In a way, the idea of psychohistory is inaptly named, because it has more to do with sociology than psychology. Perhaps Asimov should have called it sociohistory, but no matter. Psychohistory doesn't exist yet, but conceptually it is a field that could exist. The idea is as follows: groups of people behave in certain predictable ways. In sociology we already have certain predictive principles, though not reliable. Asimov bets that in the far future, our own social studies will become more accurate until we are able to find probable predictions for group behavior.

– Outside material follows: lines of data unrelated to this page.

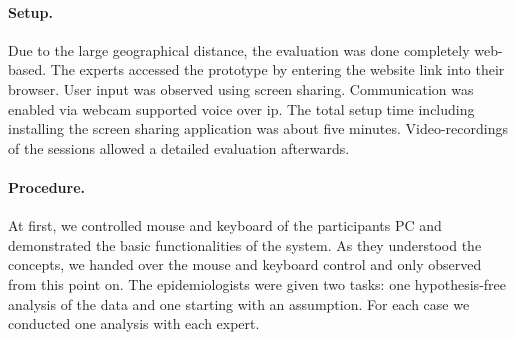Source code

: \documentclass[journal]{style/vgtc} 			          %
\begin{document}
\paragraph{Setup.} Due to the large geographical distance, the evaluation was done completely web-based.
%
The experts accessed the prototype by entering the website link into their browser. %
%
%
User input was observed using screen sharing.
%
Communication was enabled via webcam supported voice over ip.
%
The total setup time including installing the screen sharing application was about five minutes.
%
Video-recordings of the sessions allowed a detailed evaluation afterwards.%
%
\paragraph{Procedure.}
At first, we controlled mouse and keyboard of the participants PC and demonstrated the basic functionalities of the system.
%
%
As they understood the concepts, we handed over the mouse and keyboard control and only observed from this point on.
%
The epidemiologists were given two tasks: one hypothesis-free analysis of the data and one starting with an assumption.
%
For each case we conducted one analysis with each expert.

\end{document}
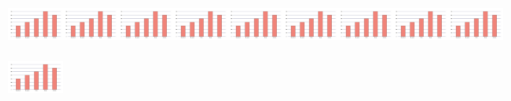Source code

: \begin{escolha}
\begin{escolha}
{{{{\includegraphics[width=0.57293in,height=0.51122in]{media/image122.png}\includegraphics[width=0.57293in,height=0.51122in]{media/image122.png}\includegraphics[width=0.57293in,height=0.51122in]{media/image122.png}\includegraphics[width=0.57293in,height=0.51122in]{media/image122.png}\includegraphics[width=0.57293in,height=0.51122in]{media/image122.png}\includegraphics[width=0.57293in,height=0.51122in]{media/image122.png}\includegraphics[width=0.57293in,height=0.51122in]{media/image122.png}\includegraphics[width=0.57293in,height=0.51122in]{media/image122.png}\includegraphics[width=0.57293in,height=0.51122in]{media/image122.png}\includegraphics[width=0.57293in,height=0.51122in]{media/image122.png}

}}}}
\end{escolha}
\end{escolha}
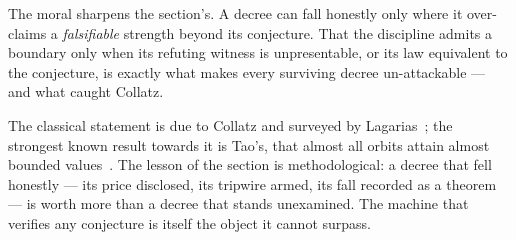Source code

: The moral sharpens the section's. A decree can fall honestly only where it over-claims a \emph{falsifiable} strength beyond
its conjecture. That the discipline admits a boundary only when its refuting witness is unpresentable, or its law equivalent
to the conjecture, is exactly what makes every surviving decree un-attackable --- and what caught Collatz.

The classical statement is due to Collatz and surveyed by Lagarias~\cite{lagarias1985,lagarias2010}; the strongest known result towards it is Tao's, that almost all orbits attain almost bounded values~\cite{tao2022}.
The lesson of the section is methodological: a decree that fell honestly --- its price disclosed, its
tripwire armed, its fall recorded as a theorem --- is worth more than a decree that stands unexamined.
The machine that verifies any conjecture is itself the object it cannot surpass.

One of the reasonings behind this is that though individuals can make an impact on a small scale, as population goes up the group dynamic falls under more and more predictive power in the same way that individual particles fall under laws of gas dynamics when they increase to a certain number. The population of an entire universe would be sufficient to start finding predictable patterns in overall behavior and to start generalizing group dynamics into mathematical probablities. This could be highly accurate, but it would never be an exact science: it would be more like predicting the weather, where as time continues the ability to predict events becomes increasingly difficult.

This was Asimov's starting point, and the 5-novel series is both a melodrama following the progression of a society engineered by Hari Seldon to eventually establish a Galactic Empire, and a discussion on whether it is indeed possible to predict and control the path of a culture. Asimov's ultimate view is that extraordinary individuals will always be able to make large impacts on group behavior, so that free will can still override circumstance. This is not to say that we won't be able to predict or manipulate with increasing accuracy the behavior of human society: simply that it is impossible to completely control because, like the weather, there'll always be things that people can't anticipate.